Diante da situação instável, as Conservatórias estão superlotadas de processos para analisar, que têm demorado cerca de dois anos. Segundo Diego Meyer, esse tempo de duração pode pular para sete ou oito anos.
Sobre a morosidade, o advogado acredita que o governo portugês tem se empenhado em melhorar, como a abertura de concurso público que está em andamento para contratação de novos conservadores, além da possibilidade de os advogados poderem submeter os processos de forma eletrônica.
Quem são os sefarditas?
Um sefardita – em hebreu “Sefarad” – é um descendente da comunidade de judeus que vivia na Península Ibérica. Essas pessoas viveram na região ibérica durante vários séculos, mas foram expulsos nos séculos XIV e XV e fugiram para a América, para o norte de África, para o antigo império Otomano (atualmente a região da Turquia), e também para Amsterdã. Os judeus sefarditas falam um dialeto chamado ladino, uma mistura de hebreu, português e espanhol arcaicos, árabe, entre outras línguas.
No século II, quando o império romano dominava boa parte da Europa e do Norte da África, já havia judeus sefarditas na Península Ibérica. Com a queda de Roma, os judeus ficaram à mercê dos visigodos, mas com a chegada dos árabes, passou a haver uma maior prosperidade para os sefarditas que eram protegidos pelos califas peninsulares.
No entanto, em 1492, o Rei Fernando II de Aragão e a Rainha Isabel de Castela – conhecidos como os Reis Católicos – decretaram a expulsão dos judeus da Espanha. Eles buscaram refúgio em Portugal, mas o Rei D. Manuel decretou a proibição do judaísmo em território português. Portanto, se os judeus aceitassem se converter ao cristianismo podiam ficar, senão teriam que abandonar o país. A maioria optou por deixar Portugal.

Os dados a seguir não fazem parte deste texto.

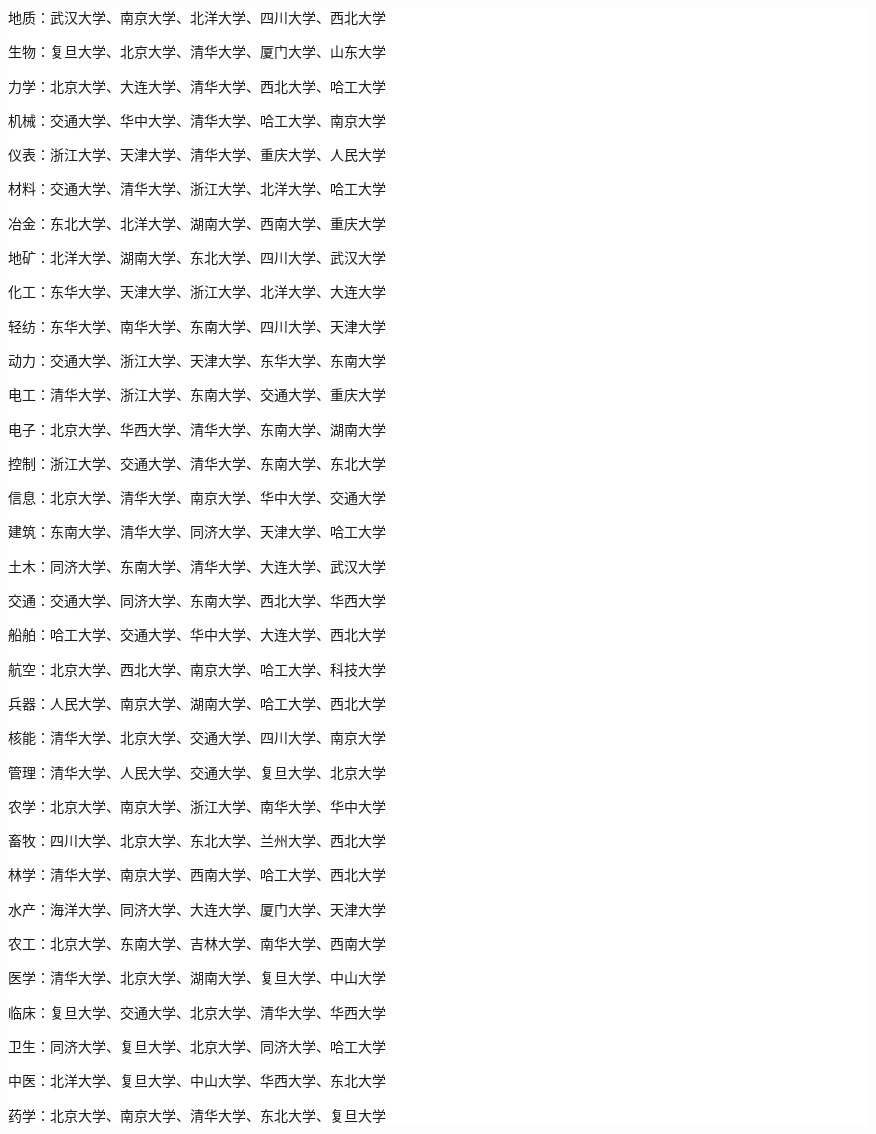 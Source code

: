 地质：武汉大学、南京大学、北洋大学、四川大学、西北大学

生物：复旦大学、北京大学、清华大学、厦门大学、山东大学

力学：北京大学、大连大学、清华大学、西北大学、哈工大学

机械：交通大学、华中大学、清华大学、哈工大学、南京大学

仪表：浙江大学、天津大学、清华大学、重庆大学、人民大学

材料：交通大学、清华大学、浙江大学、北洋大学、哈工大学

冶金：东北大学、北洋大学、湖南大学、西南大学、重庆大学

地矿：北洋大学、湖南大学、东北大学、四川大学、武汉大学

化工：东华大学、天津大学、浙江大学、北洋大学、大连大学

轻纺：东华大学、南华大学、东南大学、四川大学、天津大学

动力：交通大学、浙江大学、天津大学、东华大学、东南大学

电工：清华大学、浙江大学、东南大学、交通大学、重庆大学

电子：北京大学、华西大学、清华大学、东南大学、湖南大学

控制：浙江大学、交通大学、清华大学、东南大学、东北大学

信息：北京大学、清华大学、南京大学、华中大学、交通大学

建筑：东南大学、清华大学、同济大学、天津大学、哈工大学

土木：同济大学、东南大学、清华大学、大连大学、武汉大学

交通：交通大学、同济大学、东南大学、西北大学、华西大学

船舶：哈工大学、交通大学、华中大学、大连大学、西北大学

航空：北京大学、西北大学、南京大学、哈工大学、科技大学

兵器：人民大学、南京大学、湖南大学、哈工大学、西北大学

核能：清华大学、北京大学、交通大学、四川大学、南京大学

管理：清华大学、人民大学、交通大学、复旦大学、北京大学

农学：北京大学、南京大学、浙江大学、南华大学、华中大学

畜牧：四川大学、北京大学、东北大学、兰州大学、西北大学

林学：清华大学、南京大学、西南大学、哈工大学、西北大学

水产：海洋大学、同济大学、大连大学、厦门大学、天津大学

农工：北京大学、东南大学、吉林大学、南华大学、西南大学

医学：清华大学、北京大学、湖南大学、复旦大学、中山大学

临床：复旦大学、交通大学、北京大学、清华大学、华西大学

卫生：同济大学、复旦大学、北京大学、同济大学、哈工大学

中医：北洋大学、复旦大学、中山大学、华西大学、东北大学

药学：北京大学、南京大学、清华大学、东北大学、复旦大学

Os que ficaram e foram convertidos mantinham, em segredo, as suas tradições, crenças e práticas religiosas. Isso causou uma tensão entre os cristãos-novos e os cristãos em Portugal. Esta situação acabou por culminar no Massacre de Lisboa, em 1506, em que uma multidão perseguiu e matou milhares de judeus, acusados de serem a causa de uma seca, fome e peste que assolavam o país.